Ippocrate nacque tra il 460 e il 450 a.C. nell’isola greca di Cos. Figlio del medico Eraclide, viaggiò frequentemente. Soggiornò infatti con molta probabilità ad Atene e anche ad Abdera, dove fu in rapporti con Democrito. Concluse infine la sua esistenza a Larissa, in Tessaglia, nel 380 a.C.

Nel mondo greco la medicina era un mestiere come un altro, non esistevano titoli professionali riconosciuti dalla legge, chiunque poteva pretendere di fare il medico; le conoscenze generali e le abilità tecniche erano trasmesse tramite un normale apprendistato compiuto presso un maestro. E Ippocrate trasmise le sue conoscenze sia ai membri della propria famiglia sia ai discepoli che da ogni regione del mondo greco andavano a Cos attratti dalla sua fama.

Sotto il nome di Ippocrate sono giunti circa sessanta trattati medici che costituiscono il cosiddetto Corpus Hippocraticum. Solo una minima parte di essi tuttavia furono scritti effettivamente da Ippocrate; gli altri risalgono ai suoi allievi o a medici di altre scuole. Un relativo accordo fra gli studiosi sussiste per due di essi: Sul morbo sacro e Sulle arie, le acque e i luoghi.

Ippocrate Sul morbo sacro

Sul morbo sacro tratta in termini antisuperstiziosi e scientifici l’epilessia, tradizionalmente considerata un morbo inviato dagli dèi e perciò detto «sacro».
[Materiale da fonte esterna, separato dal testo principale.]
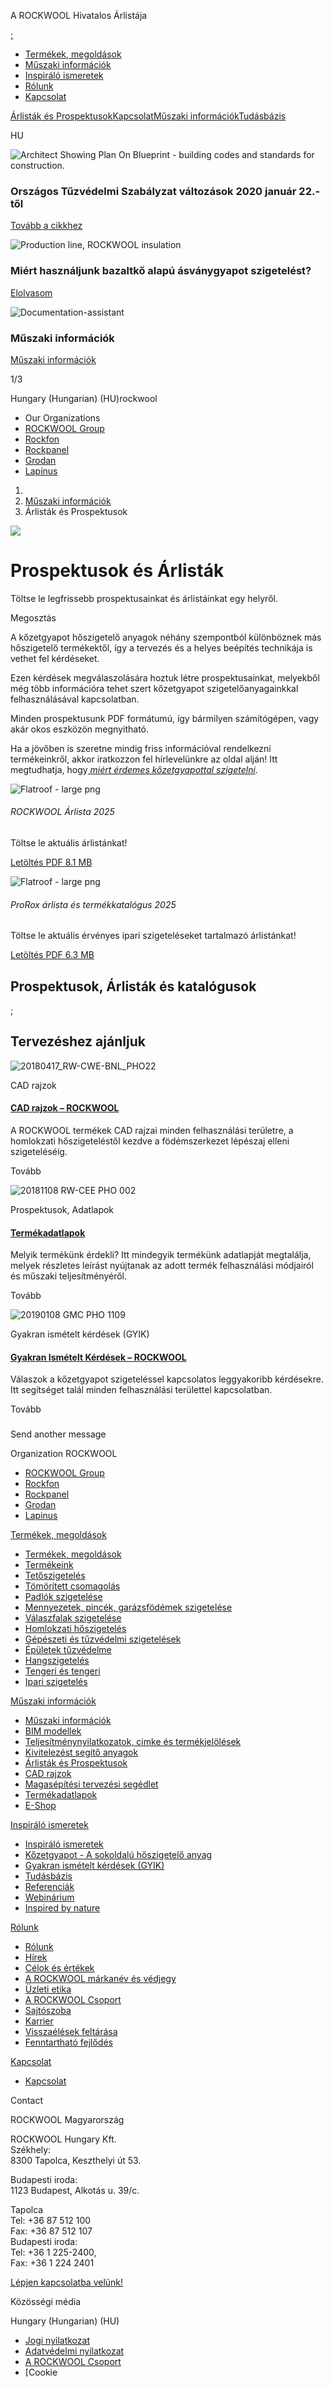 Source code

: A ROCKWOOL Hivatalos Árlistája 

[ ;](https://www.rockwool.com/hu/)

* [Termékek, megoldások](/hu/termekek-megoldasok/)
* [Műszaki információk](/hu/muszaki-informaciok/)
* [Inspiráló ismeretek](/hu/inspiralo-ismeretek/)
* [Rólunk](/hu/a-rockwool-rol/)
* [Kapcsolat](/hu/kapcsolat/)

[Árlisták és Prospektusok](/hu/muszaki-informaciok/arlistak-es-prospektusok/)[Kapcsolat](/hu/kapcsolat/)[Műszaki információk](/hu/muszaki-informaciok/)[Tudásbázis](/hu/inspiralo-ismeretek/tudasbazis/)

HU

![Architect Showing Plan On Blueprint - building codes and standards for construction.](https://img.rockwool.com/https%3A%2F%2Fbrandcommunity.rockwool.com%2Fasset%2FSygHsrII_Tg0VQtmCkTsiA?ar=1%3A1&fit=crop&w=384&rect=0.1680%2C0.0000%2C2656%2C2656&auto=format&s=582ed12a7372daf50c60377e2e8cf215)

### Országos Tűzvédelmi Szabályzat változások 2020 január 22.-től

[Tovább a cikkhez](/hu/inspiralo-ismeretek/tudasbazis/otsz-valtozasok-20200122-tol/)

![Production line, ROCKWOOL insulation](https://img.rockwool.com/https%3A%2F%2Fbrandcommunity.rockwool.com%2Fasset%2FTDSbMMtzqy33nlB27lMwwA?ar=1%3A1&fit=crop&w=384&rect=0.219857%2C0.045244%2C2241%2C2241&auto=format&s=8c97639d41598f426cc69b98acebfac4)

### Miért használjunk bazaltkő alapú ásványgyapot szigetelést?

[Elolvasom](/hu/inspiralo-ismeretek/tudasbazis/miert-hasznaljunk-bazalt-k-alapu-asvanygyapot-szigetelest/)

![Documentation-assistant](https://img.rockwool.com/https%3A%2F%2Fbrandcommunity.rockwool.com%2Fasset%2FK7UwaoAOTDOhT6uP5OJUHA?ar=1%3A1&fit=crop&w=384&rect=0.068406%2C0.0000%2C1665%2C1664&auto=format&s=8740ee2dc0248ba6bd5645099bbfc2b3)

### Műszaki információk

[Műszaki információk](/hu/muszaki-informaciok/)

1/3

Hungary (Hungarian) (HU)rockwool

* Our Organizations
* [ROCKWOOL Group](/group/)
* [Rockfon](#)
* [Rockpanel](#)
* [Grodan](#)
* [Lapinus](#)

1. [ ](https://www.rockwool.com/hu/)
2. [Műszaki információk](https://www.rockwool.com/hu/muszaki-informaciok/)
3. Árlisták és Prospektusok

![](https://img.rockwool.com/https%3A%2F%2Fbrandcommunity.rockwool.com%2Fasset%2FecoOUvr9p1E7acCdTYjsSg?ar=16%3A9&fit=crop&w=1120&rect=0.0000%2C0.133064%2C4000%2C2250&auto=format&s=314599851cea91a2270783c57d9d9109) 

# Prospektusok és Árlisták

Töltse le legfrissebb prospektusainkat és árlistáinkat egy helyről.

Megosztás

[ ](https://www.linkedin.com/shareArticle?mini=true&url=https://www.rockwool.com/hu/muszaki-informaciok/arlistak-es-prospektusok/) [ ](https://www.facebook.com/sharer/sharer.php?u=https://www.rockwool.com/hu/muszaki-informaciok/arlistak-es-prospektusok/) [ ](https://twitter.com/intent/tweet?url=https://www.rockwool.com/hu/muszaki-informaciok/arlistak-es-prospektusok/) 

A kőzetgyapot hőszigetelő anyagok néhány szempontból különböznek más hőszigetelő termékektől, így a tervezés és a helyes beépítés technikája is vethet fel kérdéseket. 

Ezen kérdések megválaszolására hoztuk létre prospektusainkat, melyekből még több információra tehet szert kőzetgyapot szigetelőanyagainkkal felhasználásával kapcsolatban. 

Minden prospektusunk PDF formátumú, így bármilyen számítógépen, vagy akár okos eszközön megnyitható. 

Ha a jövőben is szeretne mindig friss információval rendelkezni termékeinkről, akkor iratkozzon fel hírlevelünkre az oldal alján! Itt megtudhatja, hogy[ _miért érdemes kőzetgyapottal szigetelni_](https://otthontitkok.hu/nem-gondolnad-de-ezert-is-erdemes-kozetgyapot-hoszigetelest-valasztani/). 

![Flatroof - large png](https://img.rockwool.com/https%3A%2F%2Fbrandcommunity.rockwool.com%2Fasset%2FQQGrXCT8fRZ_q9s3squHDA?ar=16%3A9&fit=crop&w=288&rect=0.0000%2C0.112045%2C3355%2C1887&auto=format&s=f42c2b94469d30ff99318f31324da179) 

###### ROCKWOOL Árlista 2025

Töltse le aktuális árlistánkat!

[ Letöltés PDF 8.1 MB ](https://p-cdn.rockwool.com/syssiteassets/rw-hu/mszaki-informacio/arlista/ROCKWOOL-arlista.pdf?f=20250423122318) 

![Flatroof - large png](https://img.rockwool.com/https%3A%2F%2Fbrandcommunity.rockwool.com%2Fasset%2FQQGrXCT8fRZ_q9s3squHDA?ar=16%3A9&fit=crop&w=288&rect=0.0000%2C0.112045%2C3355%2C1887&auto=format&s=f42c2b94469d30ff99318f31324da179) 

###### ProRox árlista és termékkatalógus 2025

Töltse le aktuális érvényes ipari szigeteléseket tartalmazó árlistánkat!

[ Letöltés PDF 6.3 MB ](https://p-cdn.rockwool.com/syssiteassets/rw-hu/mszaki-informacio/arlista/rockwool-prorox-arlista.pdf?f=20250227145813) 

## Prospektusok, Árlisták és katalógusok

;

## Tervezéshez ajánljuk

![20180417_RW-CWE-BNL_PHO22](https://img.rockwool.com/https%3A%2F%2Fbrandcommunity.rockwool.com%2Fasset%2FZhQrT9uJ8GSKgC-ma4fYrg?ar=16%3A9&fit=crop&w=352&rect=0.0000%2C0.078178%2C4000%2C2250&auto=format&s=1e3896939cd8411a7e4a18937529777f)

CAD rajzok

#### [CAD rajzok – ROCKWOOL ](/hu/muszaki-informaciok/cad-rajzok/)

A ROCKWOOL termékek CAD rajzai minden felhasználási területre, a homlokzati hőszigeteléstől kezdve a födémszerkezet lépészaj elleni szigeteléséig.

Tovább 

[ ](/hu/muszaki-informaciok/cad-rajzok/)

![20181108 RW-CEE PHO 002](https://img.rockwool.com/https%3A%2F%2Fbrandcommunity.rockwool.com%2Fasset%2FTNdyXwv0ea4cYWVY1E2enA?ar=16%3A9&fit=crop&w=352&rect=0.0000%2C0.035986%2C1949%2C1095&auto=format&s=4614ba7291f3394e817b0d0c0068e28b)

Prospektusok, Adatlapok

#### [Termékadatlapok ](/hu/muszaki-informaciok/termekadatlapok/)

Melyik termékünk érdekli? Itt mindegyik termékünk adatlapját megtalálja, melyek részletes leírást nyújtanak az adott termék felhasználási módjairól és műszaki teljesítményéről.

Tovább 

[ ](/hu/muszaki-informaciok/termekadatlapok/)

![20190108 GMC PHO 1109](https://img.rockwool.com/https%3A%2F%2Fbrandcommunity.rockwool.com%2Fasset%2FeDBVjXuthlVkZhEmzfGm6g?ar=16%3A9&fit=crop&w=352&rect=0.0000%2C0.078125%2C4000%2C2250&auto=format&s=09142c457a5a00f61ffa73d13c5a9991)

Gyakran ismételt kérdések (GYIK)

#### [Gyakran Ismételt Kérdések – ROCKWOOL ](/hu/inspiralo-ismeretek/gyakran-ismetelt-kerdesek-gyik/)

Válaszok a kőzetgyapot szigeteléssel kapcsolatos leggyakoribb kérdésekre. Itt segítséget talál minden felhasználási területtel kapcsolatban.

Tovább 

[ ](/hu/inspiralo-ismeretek/gyakran-ismetelt-kerdesek-gyik/)

### 

Send another message 

Organization ROCKWOOL 

* [ROCKWOOL Group](/group/)
* [Rockfon](#)
* [Rockpanel](#)
* [Grodan](#)
* [Lapinus](#)

[ Termékek, megoldások ](/hu/termekek-megoldasok/) 
* [Termékek, megoldások](/hu/termekek-megoldasok/)
* [Termékeink](/hu/termekek-megoldasok/termekeink/)
* [Tetőszigetelés](/hu/termekek-megoldasok/tetoszigeteles/)
* [Tömörített csomagolás](/hu/termekek-megoldasok/tomoritett-csomagolas/)
* [Padlók szigetelése](/hu/termekek-megoldasok/padlok-szigetelese/)
* [Mennyezetek, pincék, garázsfödémek szigetelése](/hu/termekek-megoldasok/mennyezet-pince-garazsfodem-szigeteles/)
* [Válaszfalak szigetelése](/hu/termekek-megoldasok/valaszfalak-szigetelese/)
* [Homlokzati hőszigetelés](/hu/termekek-megoldasok/homlokzati-hoszigeteles/)
* [Gépészeti és tűzvédelmi szigetelések](/hu/termekek-megoldasok/gepeszeti-szigeteles/)
* [Épületek tűzvédelme](/hu/termekek-megoldasok/epuletek-tuzvedelme/)
* [Hangszigetelés](/hu/termekek-megoldasok/hangszigeteles/)
* [Tengeri és tengeri](https://rti.rockwool.com/applications/marine-and-offshore/)
* [Ipari szigetelés](https://rti.rockwool.com/applications/industrial/)

[ Műszaki információk ](/hu/muszaki-informaciok/) 
* [Műszaki információk](/hu/muszaki-informaciok/)
* [BIM modellek](/hu/muszaki-informaciok/bim-modellek/)
* [Teljesítménynyilatkozatok, cimke és termékjelölések](/hu/muszaki-informaciok/teljesitmeny-nyilatkozatok-dop/)
* [Kivitelezést segítő anyagok](/hu/muszaki-informaciok/kozetgyapot-szigeteles-kivitelezese-utmutatok/)
* [Árlisták és Prospektusok](/hu/muszaki-informaciok/arlistak-es-prospektusok/)
* [CAD rajzok](/hu/muszaki-informaciok/cad-rajzok/)
* [Magasépítési tervezési segédlet](/hu/muszaki-informaciok/tervezesi-segedlet/)
* [Termékadatlapok](/hu/muszaki-informaciok/termekadatlapok/)
* [E-Shop](/hu/muszaki-informaciok/forgalmazok/e-shop/)

[ Inspiráló ismeretek ](/hu/inspiralo-ismeretek/) 
* [Inspiráló ismeretek](/hu/inspiralo-ismeretek/)
* [Kőzetgyapot - A sokoldalú hőszigetelő anyag](/hu/inspiralo-ismeretek/a-kozetgyapot-elonyei/)
* [Gyakran ismételt kérdések (GYIK)](/hu/inspiralo-ismeretek/gyakran-ismetelt-kerdesek-gyik/)
* [Tudásbázis](/hu/inspiralo-ismeretek/tudasbazis/)
* [Referenciák](/hu/inspiralo-ismeretek/referenciak/)
* [Webinárium](/hu/inspiralo-ismeretek/webinarium/regisztracio/)
* [Inspired by nature](/hu/inspiralo-ismeretek/inspired-by-nature/)

[ Rólunk ](/hu/a-rockwool-rol/) 
* [Rólunk](/hu/a-rockwool-rol/)
* [Hírek](/hu/a-rockwool-rol/hirek/)
* [Célok és értékek](/hu/a-rockwool-rol/celok-es-ertekek/)
* [A ROCKWOOL márkanév és védjegy](/hu/a-rockwool-rol/a-rockwool-markanev-es-vedjegy/)
* [Üzleti etika](/hu/a-rockwool-rol/uzleti-etika/)
* [A ROCKWOOL Csoport](/hu/a-rockwool-rol/a-rockwool-csoport/)
* [Sajtószoba](/hu/a-rockwool-rol/sajtoszoba/)
* [Karrier](/hu/a-rockwool-rol/karrier/)
* [Visszaélések feltárása](/hu/a-rockwool-rol/visszaelesek-feltarasa/)
* [Fenntartható fejlődés](/hu/a-rockwool-rol/fenntarthato-fejlodes/)

[ Kapcsolat ](/hu/kapcsolat/) 
* [Kapcsolat](/hu/kapcsolat/)

Contact 

ROCKWOOL Magyarország

 ROCKWOOL Hungary Kft.  
Székhely:  
8300 Tapolca, Keszthelyi út 53.  
  
Budapesti iroda:  
1123 Budapest, Alkotás u. 39/c.

 Tapolca  
Tel: +36 87 512 100  
Fax: +36 87 512 107  
Budapesti iroda:  
Tel: +36 1 225-2400,  
Fax: +36 1 224 2401

[Lépjen kapcsolatba velünk! ](/hu/kapcsolat/) 

Közösségi média 

[ ](https://www.facebook.com/ROCKWOOL.hu/)[ ](https://www.youtube.com/channel/UCOeglHo7J7-uSfNSSDyH%5FCQ/featured)[ ](https://www.instagram.com/rockwoolhu/) 

 Hungary (Hungarian) (HU) 

* [Jogi nyilatkozat](/hu/jogi-nyilatkozat/)
* [Adatvédelmi nyilatkozat](/hu/a-rockwool-rol/adatvedelmi-nyilatkozat/)
* [A ROCKWOOL Csoport](/hu/a-rockwool-rol/a-rockwool-csoport/)
* [Cookie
Ippocrate Sulle arie, le acque e i luoghi

Nel secondo scritto la salute umana è posta in rapporto con l’influsso esercitato dal clima.

Altri scritti

Al pensiero di Ippocrate possono in buona parte essere ricondotti anche i due trattati chirurgici Sulle fratture e Sulle articolazioni, nonché il Prognostico e le Epidemie.
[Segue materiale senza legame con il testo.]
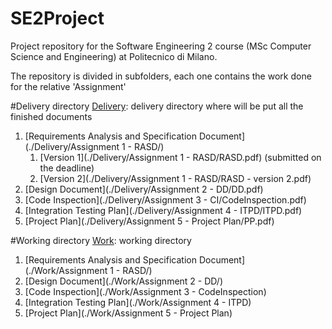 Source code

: # SE2Project
Project repository for the Software Engineering 2 course (MSc Computer Science and Engineering) at Politecnico di Milano.

The repository is divided in subfolders, each one contains the work done for the relative 'Assignment'

#Delivery directory
[Delivery](./Delivery): delivery directory where will be put all the finished documents

1. [Requirements Analysis and Specification Document](./Delivery/Assignment 1 - RASD/)
	1. [Version 1](./Delivery/Assignment 1 - RASD/RASD.pdf) (submitted on the deadline)
	2. [Version 2](./Delivery/Assignment 1 - RASD/RASD - version 2.pdf)
2. [Design Document](./Delivery/Assignment 2 - DD/DD.pdf)
3. [Code Inspection](./Delivery/Assignment 3 - CI/CodeInspection.pdf)
4. [Integration Testing Plan](./Delivery/Assignment 4 - ITPD/ITPD.pdf)
5. [Project Plan](./Delivery/Assignment 5 - Project Plan/PP.pdf)

#Working directory
[Work](./Work): working directory

1. [Requirements Analysis and Specification Document](./Work/Assignment 1 - RASD/)
2. [Design Document](./Work/Assignment 2 - DD/)
3. [Code Inspection](./Work/Assignment 3 - CodeInspection)
4. [Integration Testing Plan](./Work/Assignment 4 - ITPD)
5. [Project Plan](./Work/Assignment 5 - Project Plan)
Da ricordare, nel secondo capitolo del Prognostico, la descrizione dei segni che preannunziano la morte, quella che ancora oggi nel linguaggio medico è detta facies Hippocratica.

Il pensiero di Ippocrate

I testi ippocratici si distinguevano per una caratteristica comune: essi negavano che le malattie fossero una punizione divina; non attribuivano nessun valore terapeutico alle preghiere, agli incantesimi, alle guarigioni misteriose che si diceva avvenissero presso alcuni santuari.

Una nuova medicina razionale si opponeva alla vecchia medicina religiosa e magica e tutto era ricondotto alla natura e ai suoi fenomeni.

Un’altra caratteristica ricorrente nella medicina ippocratica era l’importanza attribuita all’osservazione meticolosa dei malati e alla registrazione sistematica di tutti i dati riguardanti il decorso della malattia.

Questa attenzione per i particolari portò, per la prima volta nella storia della medicina, alla compilazione di schede cliniche (gli esemplari pervenuti sono alcune decine) di singoli malati.

Alcune osservazioni dei medici seguaci di Ippocrate sono rimaste alla base della scienza moderna e sono ritenute valide ancora oggi.

Gli ippocratici hanno lasciato una formulazione riguardo il fine della medicina rimasta celebre: «Nelle malattie, il medico deve avere due cose in vista: essere utile o almeno non nuocere». La seconda precisazione «non nuocere», esprime la consapevolezza della difficoltà dell’arte medica, e raccomandava un atteggiamento prudente e rispettoso nei confronti del malato. È il malato, sottolineano gli ippocratici, il vero protagonista, colui che combatte la malattia; il medico è soltanto l’alleato del malato, colui che lo aiuta in quella drammatica lotta.

Quasi certamente più antico di Ippocrate è il celebre Giuramento di Ippocrate, alla base dell’etica professionale medica.